Так летом 1488 года Лоренцо наилучшим для Флоренции образом решил проблемы княжеств Романьи. Синьории Имолы и Фаэнцы практически стали его протекторатами. Был наконец-то создан пояс мелких государств – своего рода оборонительный рубеж перед флорентийскими границами. Этому благоприятствовало и то, что соседи республики, Милан и Венеция, были поглощены своими делами. Лодовико Моро приходилось считаться с соперничеством племянника, герцога Джан Галеаццо, которого поддерживали его жена Изабелла Арагонская и тесть, герцог Альфонс Калабрийский. Что касается Венеции, продолжавшей вести борьбу с Турцией, её сковывал второй фронт, открывшийся против Австрийского дома.
Пока Иннокентий VIII и Ферранте Неаполитанский ссорились из-за дани и расправы над баронами, Лоренцо Медичи, сохранявший видимость великодушия и бескорыстия, прослыл прирождённым посредником, князем мира в Италии, раздираемой страстями и усобицами. В сорок лет Лоренцо мог с удовлетворением оценить плоды своих трудов. В то время как вокруг Флоренции бурлили страсти и царили раздоры, Тоскана наслаждалась миром.

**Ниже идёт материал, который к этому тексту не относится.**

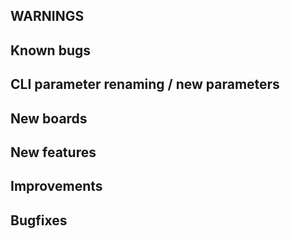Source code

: 
## WARNINGS


## Known bugs

## CLI parameter renaming / new parameters

## New boards


## New features


## Improvements


## Bugfixes


[@alexeystn]: https://github.com/alexeystn
[@digitalentity]: https://github.com/digitalentity
[@DzikuVx]: https://github.com/DzikuVx 
[@fiam]: https://github.com/fiam
[@giacomo892]: https://github.com/giacomo892
[@hali9]: https://github.com/hali9
[@shellixyz]: https://github.com/shellixyz
[@stronnag]: https://github.com/stronnag
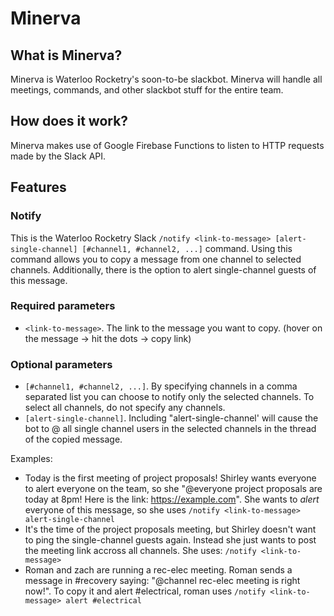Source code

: # Minerva

## What is Minerva?

Minerva is Waterloo Rocketry's soon-to-be slackbot. Minerva will handle all meetings, commands, and other slackbot stuff for the entire team.

## How does it work?

Minerva makes use of Google Firebase Functions to listen to HTTP requests made by the Slack API.

## Features

### Notify

This is the Waterloo Rocketry Slack `/notify <link-to-message> [alert-single-channel] [#channel1, #channel2, ...]` command. Using this command allows you to copy a message from one channel to selected channels. Additionally, there is the option to alert single-channel guests of this message.

### Required parameters

- `<link-to-message>`. The link to the message you want to copy. (hover on the message -> hit the dots -> copy link) 

### Optional parameters
- `[#channel1, #channel2, ...]`. By specifying channels in a comma separated list you can choose to notify only the selected channels. To select all channels, do not specify any channels.
- `[alert-single-channel]`. Including "alert-single-channel' will cause the bot to @ all single channel users in the selected channels in the thread of the copied message.

Examples: 

- Today is the first meeting of project proposals! Shirley wants everyone to alert everyone on the team, so she  "@everyone project proposals are today at 8pm! Here is the link: https://example.com". She wants to *alert* everyone of this message, so she uses `/notify <link-to-message> alert-single-channel`
- It's the time of the project proposals meeting, but Shirley doesn't want to ping the single-channel guests again. Instead she just wants to post the meeting link accross all channels. She uses: `/notify <link-to-message>`
- Roman and zach are running a rec-elec meeting. Roman sends a message in #recovery saying: "@channel rec-elec meeting is right now!". To copy it and alert #electrical, roman uses `/notify <link-to-message> alert #electrical`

Лоренцо надеялся дипломатическим путем создать новую итальянскую лигу, объединяющую государства Апеннинского полуострова. Причиной для такого объединения могла стать необходимость борьбы против общего врага – турок. В мае 1487 года папа Иннокентий VIII призвал европейских государей выступить в Крестовый поход. Однако препятствием для священной войны являлась вражда между Римом и Неаполем: король Ферранте при поддержке своего зятя Матвея Корвина отвергал любые соглашения со Святым престолом. Короля Матвея, прославленного полководца, прочили в главнокомандующие крестоносцев, но 6 апреля 1490 года он внезапно скончался от апоплексического удара в возрасте сорока семи лет. Между тем Ферранте упорно отказывался платить папе дань. 11 сентября 1489 года Иннокентий VIII отлучил его от Церкви и объявил, что забирает себе Неаполитанское королевство как его сюзерен.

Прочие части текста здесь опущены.